Ask any executive if their company has adopted AI and they'll say yes. Ask them what exists in their organization today that wouldn't have existed without AI, and you'll mostly get silence.
Everyone measures adoption. McKinsey reports 88%. Companies count licenses, logins, the number of employees who have "access to an AI tool." The word shapes the entire conversation: who adopts, who resists, who's behind, who's ahead. But the word itself is the problem. Adoption assumes there's a defined object you either take or don't. It assumes work stays the same and a tool gets added on top. It assumes the issue is resistance, that there are laggards to convince.
That frame was fine for the computer, for the CRM, for the cloud. It doesn't work for AI.
The engine in place of steam
What most companies do with AI today looks a lot like what factories did with electricity in the early twentieth century. Economic historian Paul David documented it in a foundational paper (1990): when electricity arrived, most factories did the obvious thing. They swapped the steam engine for an electric motor and kept the exact same layout. Productivity gains were close to zero for thirty years. The real gains came when factories were redesigned around what electricity made possible.
The equivalent today is AI that helps write emails faster, sort documents, summarize meetings. Real gains, but marginal. The organization stays identical. The work stays the same, just a bit faster. And those marginal gains quickly become the norm. When everyone writes emails with AI assistance, nobody has an edge anymore. AI becomes baseline, not advantage.
The numbers back this up. In its own 2025 report, McKinsey finds that 88% of companies say they've adopted AI, but only 21% have redesigned even a single workflow, and just 6% see real impact on their bottom line. BCG gets to the same place from a different angle: 60% of companies generate no material value from AI, and the firm calls out standard adoption metrics (logins, time spent in tools) as input metrics, not outcome metrics.
The two most influential consulting firms in the world conclude, in their own data, that adoption isn't what drives value. Yet it's the word they put in the headline.
What rethinking the system actually means
Take accounting software. The adoption approach is adding an AI-powered invoice extractor that reads documents a bit faster. That's the electric motor in place of steam. The gain is real, measurable, and it changes nothing strategically. A competitor who rethinks the whole system around what AI makes possible (automatic reconciliation, predictive cash-flow analysis, intelligent supplier matching, real-time anomaly detection) won't offer accounting software "with AI." They'll ship a fundamentally different product. And they'll win. Not because they have a better model, but because they have a better system.
This is what the adoption frame misses. Companies that checked the box think they're safe. But their structure hasn't moved, and someone else is already building the thing that will replace them.
The threat doesn't only come from competitors doing the same thing better. It comes from what didn't exist before. Internal systems nobody would have built. Roles that had no name two years ago. Capabilities that weren't in the org chart. AI doesn't just make existing work faster. It makes work possible where there was none. Autor, Chin, Salomons and Seegmiller measured this over the long term: roughly 60% of jobs held in 2018 were in titles that didn't exist in 1940. Most of today's work isn't accelerated work. It's work that emerged.

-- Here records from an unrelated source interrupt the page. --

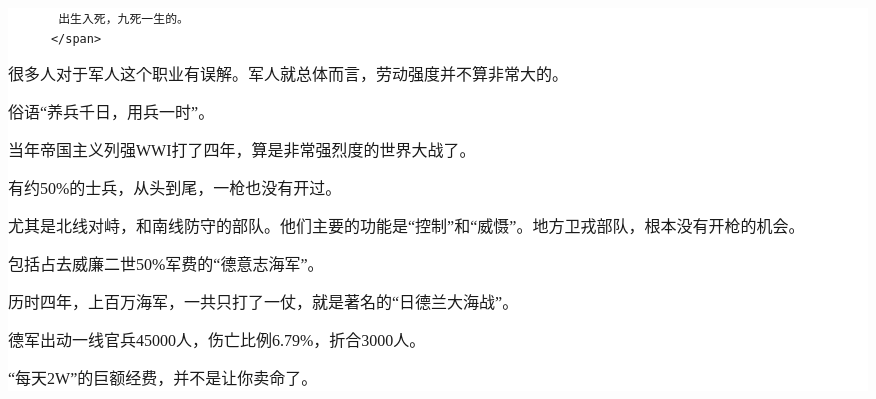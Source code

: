            出生入死，九死一生的。
          </span>
</span>
</p>
<p style="line-height:150%;">
<span style="font-size:16px;line-height:150%;font-family:华文楷体;">
          很多人对于军人这个职业有误解。军人就总体而言，劳动强度并不算非常大的。
         </span>
</p>
<p style="line-height:150%;">
<span style="font-size:16px;line-height:150%;font-family:华文楷体;">
          俗语“养兵千日，用兵一时”。
         </span>
</p>
<p style="line-height:150%;">
<span style="font-size:16px;line-height:150%;font-family:华文楷体;">
</span>
</p>
<p style="line-height:150%;">
<span style="font-size:16px;line-height:150%;font-family:华文楷体;">
          当年帝国主义列强WWI打了四年，算是非常强烈度的世界大战了。
         </span>
</p>
<p style="line-height:150%;">
<span style="font-size:16px;line-height:150%;font-family:华文楷体;">
          有约50%的士兵，从头到尾，一枪也没有开过。
         </span>
</p>
<p style="line-height:150%;">
<span style="font-size:16px;line-height:150%;font-family:华文楷体;">
          尤其是北线对峙，和南线防守的部队。他们主要的功能是“控制”和“威慑”。地方卫戎部队，根本没有开枪的机会。
         </span>
</p>
<p style="line-height:150%;">
<span style="font-size:16px;line-height:150%;font-family:华文楷体;">
</span>
</p>
<p style="line-height:150%;">
<span style="font-size:16px;line-height:150%;font-family:华文楷体;">
          包括占去威廉二世50%军费的“德意志海军”。
         </span>
</p>
<p style="line-height:150%;">
<span style="font-size:16px;line-height:150%;font-family:华文楷体;">
          历时四年，上百万海军，一共只打了一仗，就是著名的“日德兰大海战”。
         </span>
</p>
<p style="line-height:150%;">
<span style="font-size:16px;line-height:150%;font-family:华文楷体;">
          德军出动一线官兵45000人，伤亡比例6.79%，折合3000人。
         </span>
</p>
<p style="line-height:150%;">
<span style="font-size:16px;line-height:150%;font-family:华文楷体;">
</span>
</p>
<p style="line-height:150%;">
<span style="font-size:16px;line-height:150%;font-family:华文楷体;">
</span>
</p>
<p style="line-height:150%;">
<span style="font-size:16px;line-height:150%;font-family:华文楷体;">
          “每天2W”的巨额经费，并不是让你卖命了。
         </span>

Acemoglu estimates that if AI only speeds up existing tasks, the macro effect stays small: less than 0.7% total factor productivity over ten years. The real case for AI needs new tasks, new roles, new categories of work. That's exactly what the adoption frame makes invisible. Work that didn't exist has no adoption rate. It doesn't show up in any report.
The right question
If this is right, then most "AI strategies" floating around are built on the wrong foundation. Measuring adoption means measuring how far a tool has spread. But AI isn't a tool. It's a capability that changes what you can build. Companies that treat it as a tool to adopt are optimizing the wrong thing. The ones asking "what becomes possible now" are playing a completely different game. Give it five years and these two types of companies won't look anything alike.
The question worth asking isn't whether your organization has adopted AI. It's simpler than that: what exists now that wouldn't have existed without it? If the answer is nothing, if it's just that emails get written a bit faster, then nothing has really been adopted. You've plugged in a new motor where the steam engine used to be. And you're waiting.